# Thresholding, masking and preprocessing


Fluorescence datasets ideally reflect a relationship between the pixels in an image and the location and local density of your fluorescent molecule in a sample. However, properties of the detectors, optics, or even the samples can confound direct interpretation of this data. Here we will present some operations that can mitigate these effects to achieve robust hypothesis testing.
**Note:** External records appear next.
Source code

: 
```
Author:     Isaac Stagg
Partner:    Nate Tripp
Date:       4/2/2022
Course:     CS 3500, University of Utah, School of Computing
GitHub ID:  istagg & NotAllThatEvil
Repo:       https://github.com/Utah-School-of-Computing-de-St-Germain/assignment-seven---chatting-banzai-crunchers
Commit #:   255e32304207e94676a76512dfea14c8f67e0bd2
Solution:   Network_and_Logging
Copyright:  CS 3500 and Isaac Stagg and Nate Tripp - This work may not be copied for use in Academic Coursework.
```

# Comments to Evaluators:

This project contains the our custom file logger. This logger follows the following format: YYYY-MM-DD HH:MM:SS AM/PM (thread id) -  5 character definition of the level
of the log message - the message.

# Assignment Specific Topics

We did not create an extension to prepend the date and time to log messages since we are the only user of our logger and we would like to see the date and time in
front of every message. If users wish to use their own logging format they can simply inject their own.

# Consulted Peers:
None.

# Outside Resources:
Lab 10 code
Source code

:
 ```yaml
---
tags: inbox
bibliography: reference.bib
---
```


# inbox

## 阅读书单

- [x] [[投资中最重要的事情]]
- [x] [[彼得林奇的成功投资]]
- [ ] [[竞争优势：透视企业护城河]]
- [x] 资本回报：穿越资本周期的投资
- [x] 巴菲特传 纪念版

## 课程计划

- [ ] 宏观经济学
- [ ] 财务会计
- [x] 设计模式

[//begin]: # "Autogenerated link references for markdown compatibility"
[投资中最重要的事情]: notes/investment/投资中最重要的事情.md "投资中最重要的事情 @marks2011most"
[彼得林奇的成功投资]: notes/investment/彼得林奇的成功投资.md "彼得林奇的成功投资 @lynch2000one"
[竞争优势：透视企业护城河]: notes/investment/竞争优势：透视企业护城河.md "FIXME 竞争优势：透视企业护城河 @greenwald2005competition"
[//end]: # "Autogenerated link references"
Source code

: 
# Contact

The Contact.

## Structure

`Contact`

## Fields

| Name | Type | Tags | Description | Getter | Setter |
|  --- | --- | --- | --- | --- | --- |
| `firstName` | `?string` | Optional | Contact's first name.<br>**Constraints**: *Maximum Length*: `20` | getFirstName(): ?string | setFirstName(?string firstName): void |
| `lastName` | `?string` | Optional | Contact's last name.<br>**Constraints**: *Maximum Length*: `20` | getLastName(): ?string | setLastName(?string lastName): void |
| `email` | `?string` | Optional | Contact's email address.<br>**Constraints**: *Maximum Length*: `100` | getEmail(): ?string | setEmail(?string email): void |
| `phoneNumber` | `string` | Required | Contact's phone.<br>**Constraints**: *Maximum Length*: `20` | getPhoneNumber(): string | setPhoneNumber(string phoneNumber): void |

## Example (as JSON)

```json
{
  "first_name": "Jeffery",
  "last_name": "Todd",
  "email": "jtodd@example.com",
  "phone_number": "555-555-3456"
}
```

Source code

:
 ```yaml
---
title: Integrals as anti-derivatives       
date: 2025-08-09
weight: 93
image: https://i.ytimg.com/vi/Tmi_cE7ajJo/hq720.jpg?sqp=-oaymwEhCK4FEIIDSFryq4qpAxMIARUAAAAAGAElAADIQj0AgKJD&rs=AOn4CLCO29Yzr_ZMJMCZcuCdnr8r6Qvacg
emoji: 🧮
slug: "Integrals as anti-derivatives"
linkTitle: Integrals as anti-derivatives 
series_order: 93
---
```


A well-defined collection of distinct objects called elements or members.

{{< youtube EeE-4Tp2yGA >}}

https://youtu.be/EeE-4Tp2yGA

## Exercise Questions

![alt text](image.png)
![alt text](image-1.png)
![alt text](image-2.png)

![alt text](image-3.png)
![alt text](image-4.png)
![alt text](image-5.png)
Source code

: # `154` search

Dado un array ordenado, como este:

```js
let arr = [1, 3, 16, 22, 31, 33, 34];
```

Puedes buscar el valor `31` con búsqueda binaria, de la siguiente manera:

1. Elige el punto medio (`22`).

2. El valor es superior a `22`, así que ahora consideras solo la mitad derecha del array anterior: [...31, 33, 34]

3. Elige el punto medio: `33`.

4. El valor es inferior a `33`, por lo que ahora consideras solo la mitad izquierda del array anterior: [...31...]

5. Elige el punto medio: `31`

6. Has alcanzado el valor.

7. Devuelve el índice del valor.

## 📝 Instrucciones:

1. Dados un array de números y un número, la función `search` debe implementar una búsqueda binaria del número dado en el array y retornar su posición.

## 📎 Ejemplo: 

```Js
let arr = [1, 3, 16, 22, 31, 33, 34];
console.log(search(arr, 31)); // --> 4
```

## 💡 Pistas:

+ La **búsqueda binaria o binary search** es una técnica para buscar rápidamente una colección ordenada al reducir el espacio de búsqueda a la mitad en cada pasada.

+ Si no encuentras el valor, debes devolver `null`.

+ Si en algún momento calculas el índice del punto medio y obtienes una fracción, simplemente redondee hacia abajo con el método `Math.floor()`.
Today, we will explore ways to automatically define the ROIs (regions of interest) and deal with aberrations in the data that can make such analysis difficult on raw data

Episode 1: Load, understand and visualize the data  
    Mostly a recap. of lesson 1


Episode 2: Thresholding
> a) Global threshold and masking     
b) Automatic threshold detection  

Episode 3: Filtering and background subtraction
> a) The need for preprocessing  
b) Filtering out noise   
c) Background subtraction  
d) Combining preprocessing + thresholding  

***
# Episode 1: Load, understand and visualize the data

First, let's import packages and set some plotting defaults


### Episode 1a) Load the images


#### <font color='red'> Exercise</font>: load lesson 2 data  
Use what you learned in Lesson 1 to load the Lesson 2 image data: 'HAC-Cit-KRAB+dox_s41_t60.tif' and call it raw_data  
Hint:   
Step 1) Find the data directory  
Step 2) use skimage.io.imread to load the image data  



In [2]:
data_fn = 'HAC-Cit-KRAB+dox_s41_t60.tif'
data_dir = ''

In [3]:
from skimage.io import imread


Check the dimensions of the data

### Episode 1b) Load the metadata

Load the metadata, which is in JSON format

Take a look at the metadata dictionary

Let's re-label the slices with names, instead of numbers.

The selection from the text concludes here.